◆ EXERCISE GOAL: Begin with the line containing "addnode=162.255.117.105" and copy every line after it to the end of the entries, exactly, leaving out the lines before it.

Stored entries

--

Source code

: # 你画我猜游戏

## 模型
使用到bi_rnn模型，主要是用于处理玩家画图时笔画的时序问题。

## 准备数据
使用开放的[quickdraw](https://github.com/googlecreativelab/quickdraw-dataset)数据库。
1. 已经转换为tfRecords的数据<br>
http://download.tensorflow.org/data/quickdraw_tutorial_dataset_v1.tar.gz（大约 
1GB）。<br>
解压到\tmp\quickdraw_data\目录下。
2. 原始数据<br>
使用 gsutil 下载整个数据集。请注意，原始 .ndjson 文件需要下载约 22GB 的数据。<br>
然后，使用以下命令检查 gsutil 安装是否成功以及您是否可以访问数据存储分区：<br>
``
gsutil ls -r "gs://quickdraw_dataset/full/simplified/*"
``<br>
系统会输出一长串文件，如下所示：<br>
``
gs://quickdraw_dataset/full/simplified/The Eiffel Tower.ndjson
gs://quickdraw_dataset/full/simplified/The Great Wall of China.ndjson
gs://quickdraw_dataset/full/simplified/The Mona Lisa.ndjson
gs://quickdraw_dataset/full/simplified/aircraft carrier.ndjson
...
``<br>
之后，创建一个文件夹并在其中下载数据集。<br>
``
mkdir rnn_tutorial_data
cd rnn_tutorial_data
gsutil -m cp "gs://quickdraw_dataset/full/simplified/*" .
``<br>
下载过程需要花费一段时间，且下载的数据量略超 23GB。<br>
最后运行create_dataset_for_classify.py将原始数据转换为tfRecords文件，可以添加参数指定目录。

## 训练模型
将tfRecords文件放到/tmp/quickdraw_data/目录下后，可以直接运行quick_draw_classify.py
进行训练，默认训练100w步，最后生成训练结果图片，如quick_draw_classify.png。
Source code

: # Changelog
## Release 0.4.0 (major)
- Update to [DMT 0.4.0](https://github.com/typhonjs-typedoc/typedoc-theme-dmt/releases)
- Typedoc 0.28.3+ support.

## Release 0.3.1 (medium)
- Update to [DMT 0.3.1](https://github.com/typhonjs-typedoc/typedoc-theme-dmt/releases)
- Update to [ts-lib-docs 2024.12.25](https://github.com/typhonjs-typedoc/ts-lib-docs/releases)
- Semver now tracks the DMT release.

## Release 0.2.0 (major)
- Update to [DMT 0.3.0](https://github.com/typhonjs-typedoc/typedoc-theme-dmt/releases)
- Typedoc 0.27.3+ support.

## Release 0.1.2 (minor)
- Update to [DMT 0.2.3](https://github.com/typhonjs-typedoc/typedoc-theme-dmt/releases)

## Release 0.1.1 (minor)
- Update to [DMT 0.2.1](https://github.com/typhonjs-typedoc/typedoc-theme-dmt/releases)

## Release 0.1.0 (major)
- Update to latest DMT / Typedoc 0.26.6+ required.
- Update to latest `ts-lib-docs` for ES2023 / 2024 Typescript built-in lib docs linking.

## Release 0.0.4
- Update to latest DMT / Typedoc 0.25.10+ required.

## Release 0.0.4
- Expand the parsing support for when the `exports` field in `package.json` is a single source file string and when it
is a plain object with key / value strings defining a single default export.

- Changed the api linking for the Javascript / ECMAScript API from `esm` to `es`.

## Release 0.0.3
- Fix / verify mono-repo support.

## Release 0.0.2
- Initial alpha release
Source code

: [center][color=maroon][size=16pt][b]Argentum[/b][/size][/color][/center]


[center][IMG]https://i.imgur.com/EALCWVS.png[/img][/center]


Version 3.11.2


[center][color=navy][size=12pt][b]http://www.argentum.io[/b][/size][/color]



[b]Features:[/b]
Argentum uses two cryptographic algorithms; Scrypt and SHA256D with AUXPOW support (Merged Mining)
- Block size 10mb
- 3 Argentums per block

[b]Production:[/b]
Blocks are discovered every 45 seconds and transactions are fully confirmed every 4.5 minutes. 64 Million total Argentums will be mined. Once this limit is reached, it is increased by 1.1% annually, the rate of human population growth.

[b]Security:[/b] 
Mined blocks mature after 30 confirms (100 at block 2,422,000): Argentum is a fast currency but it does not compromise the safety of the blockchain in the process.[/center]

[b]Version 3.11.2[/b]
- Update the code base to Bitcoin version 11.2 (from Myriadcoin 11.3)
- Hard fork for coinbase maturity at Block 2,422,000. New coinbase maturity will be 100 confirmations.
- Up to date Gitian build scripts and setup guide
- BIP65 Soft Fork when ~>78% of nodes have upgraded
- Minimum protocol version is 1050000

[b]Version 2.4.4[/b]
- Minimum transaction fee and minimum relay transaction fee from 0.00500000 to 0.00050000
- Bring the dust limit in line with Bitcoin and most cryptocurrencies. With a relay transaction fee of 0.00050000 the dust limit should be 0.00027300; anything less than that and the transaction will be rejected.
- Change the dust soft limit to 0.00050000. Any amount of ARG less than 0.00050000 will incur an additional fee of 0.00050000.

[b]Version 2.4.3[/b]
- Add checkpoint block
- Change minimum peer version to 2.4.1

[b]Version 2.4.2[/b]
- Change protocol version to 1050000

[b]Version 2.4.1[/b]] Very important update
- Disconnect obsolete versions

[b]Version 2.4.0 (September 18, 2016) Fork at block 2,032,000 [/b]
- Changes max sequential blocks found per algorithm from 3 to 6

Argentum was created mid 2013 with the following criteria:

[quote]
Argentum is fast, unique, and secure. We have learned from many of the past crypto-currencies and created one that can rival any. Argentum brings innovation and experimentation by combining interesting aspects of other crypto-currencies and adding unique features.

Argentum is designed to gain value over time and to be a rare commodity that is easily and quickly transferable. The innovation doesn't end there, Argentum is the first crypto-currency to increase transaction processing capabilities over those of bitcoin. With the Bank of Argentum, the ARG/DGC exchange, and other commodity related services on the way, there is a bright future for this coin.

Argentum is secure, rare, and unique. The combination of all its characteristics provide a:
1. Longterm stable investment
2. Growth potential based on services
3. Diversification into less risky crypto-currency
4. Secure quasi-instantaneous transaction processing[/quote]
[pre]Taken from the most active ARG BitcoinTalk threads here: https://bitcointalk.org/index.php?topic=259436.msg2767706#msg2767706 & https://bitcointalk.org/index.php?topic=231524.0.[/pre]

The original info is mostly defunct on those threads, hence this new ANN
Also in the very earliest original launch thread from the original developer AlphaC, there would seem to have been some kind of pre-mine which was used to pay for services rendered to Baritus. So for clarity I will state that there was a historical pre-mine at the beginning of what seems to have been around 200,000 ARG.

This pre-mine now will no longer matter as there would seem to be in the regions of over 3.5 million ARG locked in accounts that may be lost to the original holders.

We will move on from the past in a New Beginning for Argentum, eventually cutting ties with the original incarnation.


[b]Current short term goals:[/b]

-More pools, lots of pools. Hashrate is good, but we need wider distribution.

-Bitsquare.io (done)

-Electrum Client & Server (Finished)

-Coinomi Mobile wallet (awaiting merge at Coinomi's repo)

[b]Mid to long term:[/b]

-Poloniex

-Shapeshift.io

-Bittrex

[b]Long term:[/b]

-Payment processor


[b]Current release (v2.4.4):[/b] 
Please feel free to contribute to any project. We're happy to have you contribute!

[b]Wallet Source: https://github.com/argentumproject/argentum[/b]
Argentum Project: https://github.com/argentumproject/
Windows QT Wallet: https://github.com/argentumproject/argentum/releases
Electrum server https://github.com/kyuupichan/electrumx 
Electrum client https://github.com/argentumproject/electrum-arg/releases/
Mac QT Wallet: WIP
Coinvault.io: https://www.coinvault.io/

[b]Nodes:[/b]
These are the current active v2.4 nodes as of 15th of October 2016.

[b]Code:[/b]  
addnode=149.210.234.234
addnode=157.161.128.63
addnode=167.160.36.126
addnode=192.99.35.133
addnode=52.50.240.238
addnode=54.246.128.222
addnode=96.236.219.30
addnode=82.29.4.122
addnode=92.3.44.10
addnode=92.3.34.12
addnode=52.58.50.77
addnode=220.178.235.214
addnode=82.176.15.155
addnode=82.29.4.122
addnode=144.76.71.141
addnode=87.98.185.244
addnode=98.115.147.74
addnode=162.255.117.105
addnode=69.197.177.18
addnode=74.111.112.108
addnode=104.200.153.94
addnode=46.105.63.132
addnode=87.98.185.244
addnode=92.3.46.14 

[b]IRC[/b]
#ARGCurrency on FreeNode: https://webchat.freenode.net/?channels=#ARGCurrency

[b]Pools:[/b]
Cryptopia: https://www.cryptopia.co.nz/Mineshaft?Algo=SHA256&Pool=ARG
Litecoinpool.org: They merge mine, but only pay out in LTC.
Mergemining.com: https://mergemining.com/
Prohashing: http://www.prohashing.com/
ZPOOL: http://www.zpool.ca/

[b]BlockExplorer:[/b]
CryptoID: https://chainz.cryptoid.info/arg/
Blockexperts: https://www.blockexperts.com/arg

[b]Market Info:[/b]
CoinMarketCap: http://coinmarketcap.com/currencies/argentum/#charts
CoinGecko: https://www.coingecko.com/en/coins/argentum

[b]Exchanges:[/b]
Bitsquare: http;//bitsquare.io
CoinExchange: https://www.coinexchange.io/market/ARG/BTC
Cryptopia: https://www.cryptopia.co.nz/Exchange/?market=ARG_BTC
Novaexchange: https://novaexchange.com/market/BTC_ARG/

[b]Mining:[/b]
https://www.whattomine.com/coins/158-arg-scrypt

--

◆ SOLUTION BELOW:
addnode=162.255.117.105
addnode=69.197.177.18
addnode=74.111.112.108
addnode=104.200.153.94
addnode=46.105.63.132
addnode=87.98.185.244
addnode=92.3.46.14 

[b]IRC[/b]
#ARGCurrency on FreeNode: https://webchat.freenode.net/?channels=#ARGCurrency

[b]Pools:[/b]
Cryptopia: https://www.cryptopia.co.nz/Mineshaft?Algo=SHA256&Pool=ARG
Litecoinpool.org: They merge mine, but only pay out in LTC.
Mergemining.com: https://mergemining.com/
Prohashing: http://www.prohashing.com/
ZPOOL: http://www.zpool.ca/

[b]BlockExplorer:[/b]
CryptoID: https://chainz.cryptoid.info/arg/
Blockexperts: https://www.blockexperts.com/arg

[b]Market Info:[/b]
CoinMarketCap: http://coinmarketcap.com/currencies/argentum/#charts
CoinGecko: https://www.coingecko.com/en/coins/argentum

[b]Exchanges:[/b]
Bitsquare: http;//bitsquare.io
CoinExchange: https://www.coinexchange.io/market/ARG/BTC
Cryptopia: https://www.cryptopia.co.nz/Exchange/?market=ARG_BTC
Novaexchange: https://novaexchange.com/market/BTC_ARG/

[b]Mining:[/b]
https://www.whattomine.com/coins/158-arg-scrypt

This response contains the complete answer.